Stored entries
==========

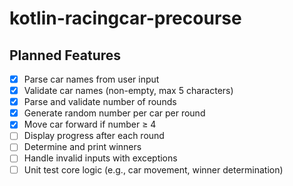 # kotlin-racingcar-precourse

## Planned Features

- [x] Parse car names from user input
- [x] Validate car names (non-empty, max 5 characters)
- [x] Parse and validate number of rounds
- [x] Generate random number per car per round
- [x] Move car forward if number ≥ 4
- [ ] Display progress after each round
- [ ] Determine and print winners
- [ ] Handle invalid inputs with exceptions
- [ ] Unit test core logic (e.g., car movement, winner determination)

==========

REQUIRED WORK
Where a line of the records includes "number", copy it.

EXERCISE SOLUTION
- [x] Parse and validate number of rounds
- [x] Generate random number per car per round
- [x] Move car forward if number ≥ 4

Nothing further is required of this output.